Ecuadorian criminal organization

Los Choneros (/es/) is an organized crime syndicate and a terrorist organization that first emerged in Manabí Province, Ecuador. The gang is involved in organized crime, including drug trafficking, extortion, and robbery, many crimes being carried out through prisons with the help of corrupt officials. Los Choneros work with groups in Colombia, Peru, and Mexico, in order to traffic drugs like cocaine into the United States.

== History ==
The Los Choneros originated in the city of Chone and Manta in the Manabí province of Ecuador in the 1990s. Jorge Bismarck Véliz España, also known as “Teniente España,” was the original leader, and later, leadership was passed to Rasquiña and José Adolfo Macías Villamar, also known as “Fito.” España was killed in a conflict between the Choneros and a rival gang by the name of the Queseros.

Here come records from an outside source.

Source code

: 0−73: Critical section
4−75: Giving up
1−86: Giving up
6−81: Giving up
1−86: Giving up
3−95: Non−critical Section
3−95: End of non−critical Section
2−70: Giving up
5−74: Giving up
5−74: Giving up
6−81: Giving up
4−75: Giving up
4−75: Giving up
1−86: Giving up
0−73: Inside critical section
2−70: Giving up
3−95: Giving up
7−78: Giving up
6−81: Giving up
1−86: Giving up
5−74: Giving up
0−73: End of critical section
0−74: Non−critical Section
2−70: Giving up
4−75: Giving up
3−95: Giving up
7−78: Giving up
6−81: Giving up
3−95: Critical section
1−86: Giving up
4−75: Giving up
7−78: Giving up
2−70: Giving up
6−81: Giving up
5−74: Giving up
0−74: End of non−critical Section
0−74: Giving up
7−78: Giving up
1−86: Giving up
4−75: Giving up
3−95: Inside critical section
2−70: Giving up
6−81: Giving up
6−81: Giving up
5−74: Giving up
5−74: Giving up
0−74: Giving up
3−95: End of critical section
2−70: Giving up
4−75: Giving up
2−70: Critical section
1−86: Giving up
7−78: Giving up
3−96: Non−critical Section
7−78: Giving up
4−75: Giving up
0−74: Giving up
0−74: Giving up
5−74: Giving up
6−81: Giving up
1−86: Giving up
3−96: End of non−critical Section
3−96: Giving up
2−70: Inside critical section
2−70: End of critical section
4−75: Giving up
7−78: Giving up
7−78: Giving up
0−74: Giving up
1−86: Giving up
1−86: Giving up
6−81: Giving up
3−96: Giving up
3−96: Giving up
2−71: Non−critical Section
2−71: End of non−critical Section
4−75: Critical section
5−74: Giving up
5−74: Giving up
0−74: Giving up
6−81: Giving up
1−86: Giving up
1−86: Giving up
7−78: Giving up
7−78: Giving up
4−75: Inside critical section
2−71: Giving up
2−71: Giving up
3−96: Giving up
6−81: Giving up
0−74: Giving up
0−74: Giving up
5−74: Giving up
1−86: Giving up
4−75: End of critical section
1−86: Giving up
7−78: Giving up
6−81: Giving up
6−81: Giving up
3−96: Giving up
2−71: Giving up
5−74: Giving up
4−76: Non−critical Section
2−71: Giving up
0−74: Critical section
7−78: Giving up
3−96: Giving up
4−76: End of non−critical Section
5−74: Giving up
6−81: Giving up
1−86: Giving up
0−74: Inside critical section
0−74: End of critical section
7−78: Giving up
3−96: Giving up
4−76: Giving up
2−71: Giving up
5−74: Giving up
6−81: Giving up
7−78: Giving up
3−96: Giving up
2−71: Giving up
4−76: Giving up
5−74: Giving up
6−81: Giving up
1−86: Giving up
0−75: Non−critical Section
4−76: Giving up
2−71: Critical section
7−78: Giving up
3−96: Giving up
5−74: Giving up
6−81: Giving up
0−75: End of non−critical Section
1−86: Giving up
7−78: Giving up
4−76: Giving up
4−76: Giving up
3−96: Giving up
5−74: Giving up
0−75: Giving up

Carlos Jesús Cedeño Vera, known alternatively as El Rojo or El Quesero, the head of the Los Queseros gang, had a fight with Bismark at a party and ordered his murder. In the assassination attempt, Bismark and his daughter were wounded, and his wife was killed. Bismark, the Choneros future leader Jorge Luis Zambrano, and a Choneros hitman, murdered Cadeño Vera's brother and son, Jhonny Verdy Cedeño Vera and Cristhian Jonathan Cedeño Briones. In the ensuing war, the Queseros were exterminated. Several members of the Choneros survived, allowing them to continue with their criminal activities.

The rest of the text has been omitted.